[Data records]

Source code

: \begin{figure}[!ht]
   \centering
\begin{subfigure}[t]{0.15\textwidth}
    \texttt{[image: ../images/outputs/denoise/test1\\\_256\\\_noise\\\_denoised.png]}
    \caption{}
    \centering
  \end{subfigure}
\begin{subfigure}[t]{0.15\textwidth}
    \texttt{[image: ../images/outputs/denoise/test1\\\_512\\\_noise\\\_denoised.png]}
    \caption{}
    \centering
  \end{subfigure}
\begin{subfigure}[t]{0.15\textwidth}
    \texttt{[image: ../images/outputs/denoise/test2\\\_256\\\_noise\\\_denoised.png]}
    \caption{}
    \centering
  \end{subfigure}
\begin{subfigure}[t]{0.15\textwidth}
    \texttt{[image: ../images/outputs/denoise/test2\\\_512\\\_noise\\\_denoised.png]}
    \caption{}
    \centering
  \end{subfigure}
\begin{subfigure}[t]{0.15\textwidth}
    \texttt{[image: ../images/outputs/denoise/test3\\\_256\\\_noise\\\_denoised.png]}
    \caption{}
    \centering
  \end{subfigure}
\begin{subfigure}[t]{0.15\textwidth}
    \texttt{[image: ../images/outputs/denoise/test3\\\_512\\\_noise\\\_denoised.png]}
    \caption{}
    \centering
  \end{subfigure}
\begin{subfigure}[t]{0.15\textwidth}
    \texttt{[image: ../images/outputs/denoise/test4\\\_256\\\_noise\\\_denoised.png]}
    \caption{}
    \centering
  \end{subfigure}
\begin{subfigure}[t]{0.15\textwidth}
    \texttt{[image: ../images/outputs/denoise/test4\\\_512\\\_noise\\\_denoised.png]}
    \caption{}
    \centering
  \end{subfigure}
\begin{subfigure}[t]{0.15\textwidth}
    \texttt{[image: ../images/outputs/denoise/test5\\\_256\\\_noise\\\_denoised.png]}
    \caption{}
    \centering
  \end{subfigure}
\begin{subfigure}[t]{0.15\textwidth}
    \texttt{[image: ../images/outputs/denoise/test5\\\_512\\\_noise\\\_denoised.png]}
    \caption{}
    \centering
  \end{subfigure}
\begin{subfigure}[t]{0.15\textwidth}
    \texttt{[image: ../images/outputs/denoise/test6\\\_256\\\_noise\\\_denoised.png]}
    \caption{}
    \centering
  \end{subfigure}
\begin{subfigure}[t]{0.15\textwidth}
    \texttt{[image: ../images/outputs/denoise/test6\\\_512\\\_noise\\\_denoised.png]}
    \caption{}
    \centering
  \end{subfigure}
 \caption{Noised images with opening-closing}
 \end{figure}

**Exercise**
Wherever a line of the records above contains the string "denoise", copy that line out.

**Written response**
    \texttt{[image: ../images/outputs/denoise/test1\\\_256\\\_noise\\\_denoised.png]}
    \texttt{[image: ../images/outputs/denoise/test1\\\_512\\\_noise\\\_denoised.png]}
    \texttt{[image: ../images/outputs/denoise/test2\\\_256\\\_noise\\\_denoised.png]}
    \texttt{[image: ../images/outputs/denoise/test2\\\_512\\\_noise\\\_denoised.png]}
    \texttt{[image: ../images/outputs/denoise/test3\\\_256\\\_noise\\\_denoised.png]}
    \texttt{[image: ../images/outputs/denoise/test3\\\_512\\\_noise\\\_denoised.png]}
    \texttt{[image: ../images/outputs/denoise/test4\\\_256\\\_noise\\\_denoised.png]}
    \texttt{[image: ../images/outputs/denoise/test4\\\_512\\\_noise\\\_denoised.png]}
    \texttt{[image: ../images/outputs/denoise/test5\\\_256\\\_noise\\\_denoised.png]}
    \texttt{[image: ../images/outputs/denoise/test5\\\_512\\\_noise\\\_denoised.png]}
    \texttt{[image: ../images/outputs/denoise/test6\\\_256\\\_noise\\\_denoised.png]}
    \texttt{[image: ../images/outputs/denoise/test6\\\_512\\\_noise\\\_denoised.png]}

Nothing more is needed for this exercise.